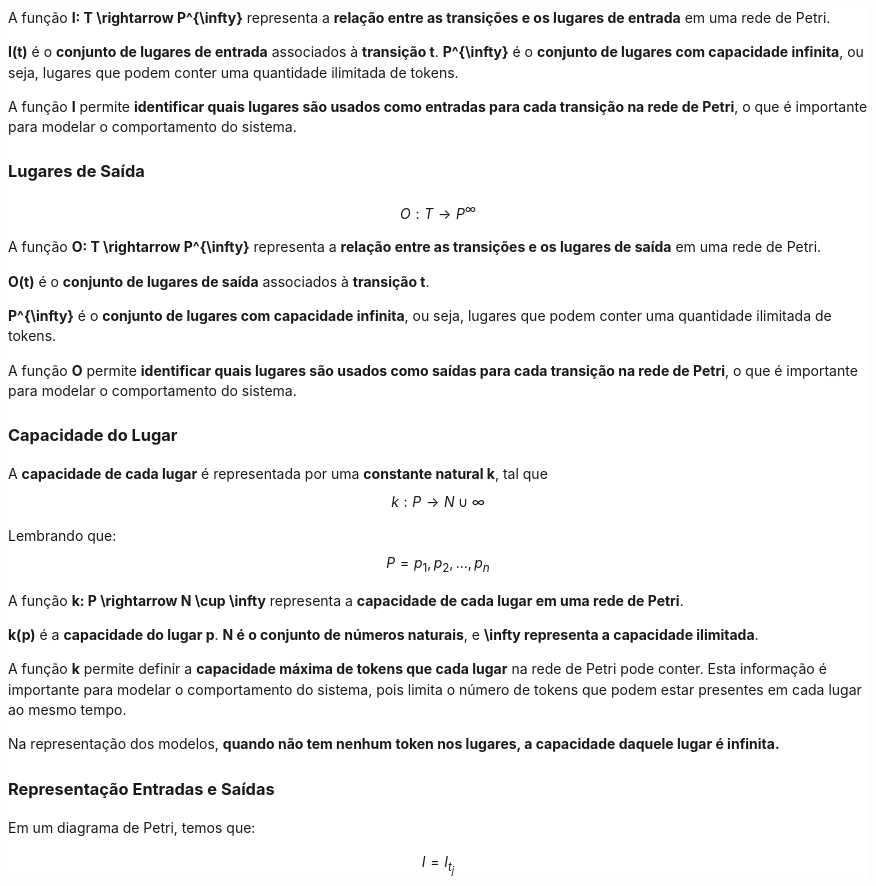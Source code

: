 A função **I: T \rightarrow P^{\infty}** representa a **relação entre as transições e os lugares de entrada** em uma rede de Petri.

**I(t)** é o **conjunto de lugares de entrada** associados à **transição t**. **P^{\infty}** é o **conjunto de lugares com capacidade infinita**, ou seja, lugares que podem conter uma quantidade ilimitada de tokens.

A função **I** permite **identificar quais lugares são usados como entradas para cada transição na rede de Petri**, o que é importante para modelar o comportamento do sistema.

### Lugares de Saída

$$
O: T \rightarrow P^\infty
$$


A função **O: T \rightarrow P^{\infty}** representa a **relação entre as transições e os lugares de saída** em uma rede de Petri.

**O(t)** é o **conjunto de lugares de saída** associados à **transição t**. 

**P^{\infty}** é o **conjunto de lugares com capacidade infinita**, ou seja, lugares que podem conter uma quantidade ilimitada de tokens.

A função **O** permite **identificar quais lugares são usados como saídas para cada transição na rede de Petri**, o que é importante para modelar o comportamento do sistema.

### Capacidade do Lugar

A **capacidade de cada lugar** é representada por uma **constante natural k**, tal que 
$$
k: P \rightarrow N \cup \infty
$$

Lembrando que:
$$
P = {p_1, p_2, ..., p_n}
$$

A função **k: P \rightarrow N \cup \infty** representa a **capacidade de cada lugar em uma rede de Petri**.

**k(p)** é a **capacidade do lugar p**. **N é o conjunto de números naturais**, e **\infty representa a capacidade ilimitada**.

A função **k** permite definir a **capacidade máxima de tokens que cada lugar** na rede de Petri pode conter. Esta informação é importante para modelar o comportamento do sistema, pois limita o número de tokens que podem estar presentes em cada lugar ao mesmo tempo.

Na representação dos modelos, **quando não tem nenhum token nos lugares, a capacidade daquele lugar é infinita.**

### Representação Entradas e Saídas

Em um diagrama de Petri, temos que:

$$
I = I_{t_j}
$$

────────────────

▸ WORK TO BE COMPLETED
Report the count of lines in the listing above that include "podem", and nothing more.

▸ TASK OUTPUT
3